To get a deeper sense of whether clients are in imminent danger of making a suicide attempt, you must obtain a clear view not only of the likelihood that they’ll act on their desperation, but also of their resources for making it through the crisis. To this end, you’ll want to explore intra- and interpersonal sources of resilience, protective beliefs, exceptions to problems, past successes, current skills, and effective strategies for dealing with stressors. For example, I once saw a former college football player whose game-hardened ability to keep moving forward, regardless of injuries and pain, served as a source of resilience when he felt like succumbing to suicidal thoughts. Also, some of my deeply religious clients have been protected by their faith’s prohibitions against suicide. I can almost always find some degree of variation in my clients’ desperation. If there are times when they feel more overwhelmed and depressed, that means there are times when they feel less so.

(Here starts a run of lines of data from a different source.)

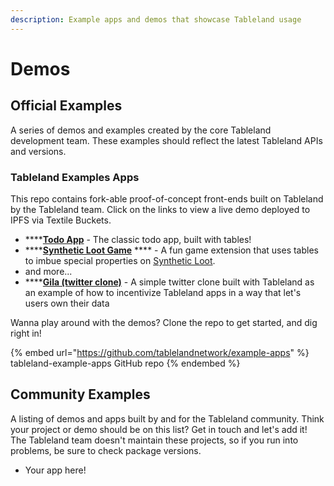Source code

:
 ```yaml
---
description: Example apps and demos that showcase Tableland usage
---
```


# Demos

## Official Examples

A series of demos and examples created by the core Tableland development team. These examples should reflect the latest Tableland APIs and versions.

### Tableland Examples Apps

This repo contains fork-able proof-of-concept front-ends built on Tableland by the Tableland team. Click on the links to view a live demo deployed to IPFS via Textile Buckets.

* ****[**Todo App**](https://bafzbeief5apdktj25lyoobv6kcity4icgoya5etklxxixkaugcmttetafm.textile.space) - The classic todo app, built with tables!
* ****[**Synthetic Loot Game**](https://bafzbeicm4qjen5wyhzpxowmkb7m35zv75apudw4gxgd3fulioiuqaq3lzu.textile.space) **** - A fun game extension that uses tables to imbue special properties on [Synthetic Loot](https://www.lootproject.com/synthloot).
* and more...
* ****[**Gila (twitter clone)**](https://bafzbeidty3rf4d2ofrbugrfzqzejpyi2zm664zhbohk2qwblsm645qat7e.textile.space/) - A simple twitter clone built with Tableland as an example of how to incentivize Tableland apps in a way that let's users own their data

Wanna play around with the demos? Clone the repo to get started, and dig right in!

{% embed url="https://github.com/tablelandnetwork/example-apps" %}
tableland-example-apps GitHub repo
{% endembed %}

## Community Examples

A listing of demos and apps built by and for the Tableland community. Think your project or demo should be on this list? Get in touch and let's add it! The Tableland team doesn't maintain these projects, so if you run into problems, be sure to check package versions.

* Your app here!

However, when you make note of your clients’ resources, take care not to appear overly impressed by their resilience or the support that’s available to them. To them, life is hopeless, so straightforward optimism on your part will likely be slapped away as irritating naivety. Instead, it’s helpful to adopt a casual manner when making resource-based inquiries and noting any positive discoveries. For example, you could say to my client who’d played football, “So when you were playing college ball, you didn’t let the pain slow you down? Have you always had that kind of strength and determination, or was it something you learned? How’s that coming into play these days?”

Some clinicians routinely use boilerplate no-harm or no-suicide contracts, hoping to secure a troubled client’s commitment to live and lessen their own legal exposure if the client were to end up completing suicide. Research has shown, however, that signing such contracts doesn’t afford the client any added protection; and when sued, clinicians who use contracts don’t fare any better in the courtroom.